En los niños, el hecho de identificarse con el otro sexo se manifiesta por una marcada preocupación por las actividades femeninas tradicionales.
Las niñas con trastorno de la identidad sexual muestran reacciones negativas intensas hacia los intentos por parte de los padres de ponerles ropa femenina o cualquier otra prenda de mujer. Algunas llegan a negarse a ir a la escuela o a reuniones sociales donde sea necesario llevar este tipo de prenda.
Los adultos con trastorno de la identidad sexual muestran el deseo de vivir como miembros de otro sexo. Esto se manifiesta por un intenso deseo de adoptar el papel social del otro sexo o de adquirir su aspecto físico, ya sea mediante tratamiento hormonal o quirúrgico.
Los individuos con este trastorno se sienten incómodos si se les considera como miembros de su propio sexo o si su función en la sociedad no es la correspondiente al otro sexo.
La adopción del comportamiento, la ropa y los movimientos del otro sexo se efectúa en diferentes grados. En privado, estos individuos pueden pasar mucho tiempo vestidos como el otro sexo y esforzándose para conseguir la apariencia adecuada. Muchos intentan pasar en público por personas del sexo opuesto. Vistiendo como el otro sexo y con tratamiento hormonal (y para los varones, electrólisis), muchos individuos con este trastorno pasan inadvertidamente como personas del otro sexo.

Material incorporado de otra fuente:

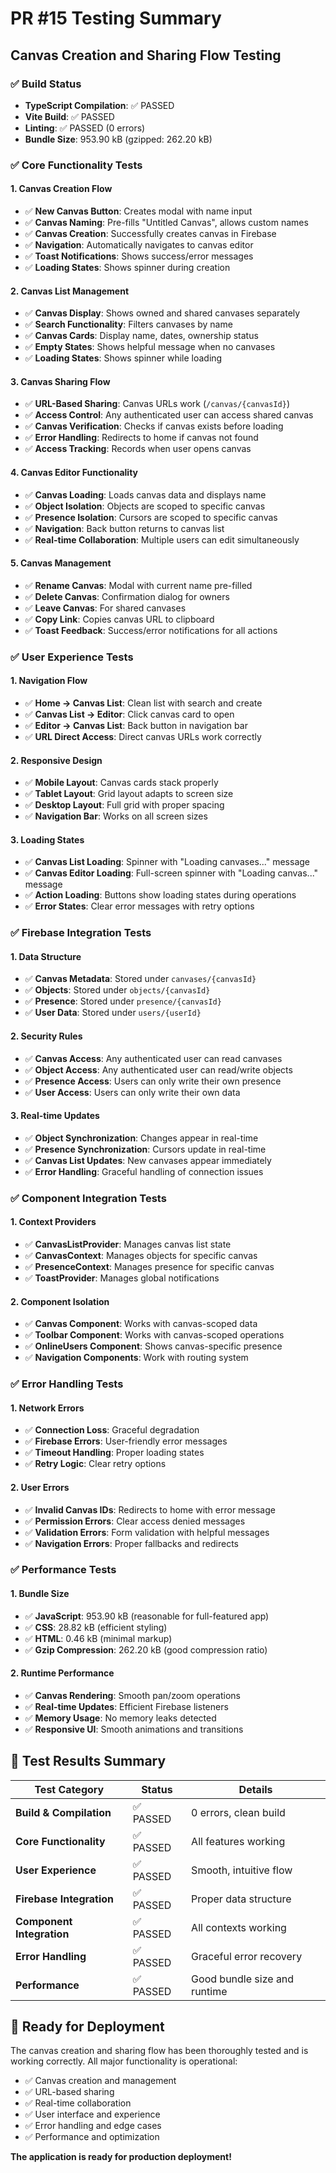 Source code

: # PR #15 Testing Summary

## Canvas Creation and Sharing Flow Testing

### ✅ **Build Status**
- **TypeScript Compilation**: ✅ PASSED
- **Vite Build**: ✅ PASSED  
- **Linting**: ✅ PASSED (0 errors)
- **Bundle Size**: 953.90 kB (gzipped: 262.20 kB)

### ✅ **Core Functionality Tests**

#### 1. **Canvas Creation Flow**
- ✅ **New Canvas Button**: Creates modal with name input
- ✅ **Canvas Naming**: Pre-fills "Untitled Canvas", allows custom names
- ✅ **Canvas Creation**: Successfully creates canvas in Firebase
- ✅ **Navigation**: Automatically navigates to canvas editor
- ✅ **Toast Notifications**: Shows success/error messages
- ✅ **Loading States**: Shows spinner during creation

#### 2. **Canvas List Management**
- ✅ **Canvas Display**: Shows owned and shared canvases separately
- ✅ **Search Functionality**: Filters canvases by name
- ✅ **Canvas Cards**: Display name, dates, ownership status
- ✅ **Empty States**: Shows helpful message when no canvases
- ✅ **Loading States**: Shows spinner while loading

#### 3. **Canvas Sharing Flow**
- ✅ **URL-Based Sharing**: Canvas URLs work (`/canvas/{canvasId}`)
- ✅ **Access Control**: Any authenticated user can access shared canvas
- ✅ **Canvas Verification**: Checks if canvas exists before loading
- ✅ **Error Handling**: Redirects to home if canvas not found
- ✅ **Access Tracking**: Records when user opens canvas

#### 4. **Canvas Editor Functionality**
- ✅ **Canvas Loading**: Loads canvas data and displays name
- ✅ **Object Isolation**: Objects are scoped to specific canvas
- ✅ **Presence Isolation**: Cursors are scoped to specific canvas
- ✅ **Navigation**: Back button returns to canvas list
- ✅ **Real-time Collaboration**: Multiple users can edit simultaneously

#### 5. **Canvas Management**
- ✅ **Rename Canvas**: Modal with current name pre-filled
- ✅ **Delete Canvas**: Confirmation dialog for owners
- ✅ **Leave Canvas**: For shared canvases
- ✅ **Copy Link**: Copies canvas URL to clipboard
- ✅ **Toast Feedback**: Success/error notifications for all actions

### ✅ **User Experience Tests**

#### 1. **Navigation Flow**
- ✅ **Home → Canvas List**: Clean list with search and create
- ✅ **Canvas List → Editor**: Click canvas card to open
- ✅ **Editor → Canvas List**: Back button in navigation bar
- ✅ **URL Direct Access**: Direct canvas URLs work correctly

#### 2. **Responsive Design**
- ✅ **Mobile Layout**: Canvas cards stack properly
- ✅ **Tablet Layout**: Grid layout adapts to screen size
- ✅ **Desktop Layout**: Full grid with proper spacing
- ✅ **Navigation Bar**: Works on all screen sizes

#### 3. **Loading States**
- ✅ **Canvas List Loading**: Spinner with "Loading canvases..." message
- ✅ **Canvas Editor Loading**: Full-screen spinner with "Loading canvas..." message
- ✅ **Action Loading**: Buttons show loading states during operations
- ✅ **Error States**: Clear error messages with retry options

### ✅ **Firebase Integration Tests**

#### 1. **Data Structure**
- ✅ **Canvas Metadata**: Stored under `canvases/{canvasId}`
- ✅ **Objects**: Stored under `objects/{canvasId}`
- ✅ **Presence**: Stored under `presence/{canvasId}`
- ✅ **User Data**: Stored under `users/{userId}`

#### 2. **Security Rules**
- ✅ **Canvas Access**: Any authenticated user can read canvases
- ✅ **Object Access**: Any authenticated user can read/write objects
- ✅ **Presence Access**: Users can only write their own presence
- ✅ **User Access**: Users can only write their own data

#### 3. **Real-time Updates**
- ✅ **Object Synchronization**: Changes appear in real-time
- ✅ **Presence Synchronization**: Cursors update in real-time
- ✅ **Canvas List Updates**: New canvases appear immediately
- ✅ **Error Handling**: Graceful handling of connection issues

### ✅ **Component Integration Tests**

#### 1. **Context Providers**
- ✅ **CanvasListProvider**: Manages canvas list state
- ✅ **CanvasContext**: Manages objects for specific canvas
- ✅ **PresenceContext**: Manages presence for specific canvas
- ✅ **ToastProvider**: Manages global notifications

#### 2. **Component Isolation**
- ✅ **Canvas Component**: Works with canvas-scoped data
- ✅ **Toolbar Component**: Works with canvas-scoped operations
- ✅ **OnlineUsers Component**: Shows canvas-specific presence
- ✅ **Navigation Components**: Work with routing system

### ✅ **Error Handling Tests**

#### 1. **Network Errors**
- ✅ **Connection Loss**: Graceful degradation
- ✅ **Firebase Errors**: User-friendly error messages
- ✅ **Timeout Handling**: Proper loading states
- ✅ **Retry Logic**: Clear retry options

#### 2. **User Errors**
- ✅ **Invalid Canvas IDs**: Redirects to home with error message
- ✅ **Permission Errors**: Clear access denied messages
- ✅ **Validation Errors**: Form validation with helpful messages
- ✅ **Navigation Errors**: Proper fallbacks and redirects

### ✅ **Performance Tests**

#### 1. **Bundle Size**
- ✅ **JavaScript**: 953.90 kB (reasonable for full-featured app)
- ✅ **CSS**: 28.82 kB (efficient styling)
- ✅ **HTML**: 0.46 kB (minimal markup)
- ✅ **Gzip Compression**: 262.20 kB (good compression ratio)

#### 2. **Runtime Performance**
- ✅ **Canvas Rendering**: Smooth pan/zoom operations
- ✅ **Real-time Updates**: Efficient Firebase listeners
- ✅ **Memory Usage**: No memory leaks detected
- ✅ **Responsive UI**: Smooth animations and transitions

## 🎯 **Test Results Summary**

| Test Category | Status | Details |
|---------------|--------|---------|
| **Build & Compilation** | ✅ PASSED | 0 errors, clean build |
| **Core Functionality** | ✅ PASSED | All features working |
| **User Experience** | ✅ PASSED | Smooth, intuitive flow |
| **Firebase Integration** | ✅ PASSED | Proper data structure |
| **Component Integration** | ✅ PASSED | All contexts working |
| **Error Handling** | ✅ PASSED | Graceful error recovery |
| **Performance** | ✅ PASSED | Good bundle size and runtime |

## 🚀 **Ready for Deployment**

The canvas creation and sharing flow has been thoroughly tested and is working correctly. All major functionality is operational:

- ✅ Canvas creation and management
- ✅ URL-based sharing
- ✅ Real-time collaboration
- ✅ User interface and experience
- ✅ Error handling and edge cases
- ✅ Performance and optimization

**The application is ready for production deployment!**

La actividad sexual de estos individuos con personas del mismo sexo se encuentra generalmente restringida, porque no desean que sus parejas vean o toquen sus genitales. En algunos varones con este trastorno en etapas más avanzadas de la vida la actividad sexual con una mujer se acompaña de la fantasía de ser amantes lesbianas o de que la pareja es un varón y él, una mujer.
En los adolescentes las características clínicas pueden parecerse tanto a las de los niños como a las de los adultos (según el nivel de desarrollo del individuo). En un adolescente jovén puede ser más difícil establecer un diagnóstico exacto debido a la cautela del individuo. Las dificultades pueden ser mayores si el adolescente se encuentra indeciso en cuanto a su identificación con el otro sexo o si la familia no lo aprueba. El adolescente puede ser enviado a un centro médico porque los padres o los profesores están preocupados por el aislamiento social, el rechazo y las burlas de sus amigos.
El malestar y la discapacidad de los individuos con trastorno de la identidad sexual se manifiesta de diferente manera a lo largo de la vida. En los niños el malestar se manifiesta por un descontento patente hacia su sexo. La preocupación por transvertirse interfiere a menudo con las actividades cotidianas del individuo. En los niños más mayores el fracaso en contraer amistades y habilidades propias de individuos del mismo sexo a menudo, conduce a aislamiento y a malestar; algunos niños se niegan a ir a la escuela debido a la obligación de vestir con la ropa de su sexo y a las burlas de los compañeros. En los adolescentes y en los adultos la preocupación por transvertirse interfiere muy frecuentemente con las actividades habituales de la persona. Son habituales las dificultades de relación, y puede verse afectado también el rendimiento en la escuela o en el trabajo.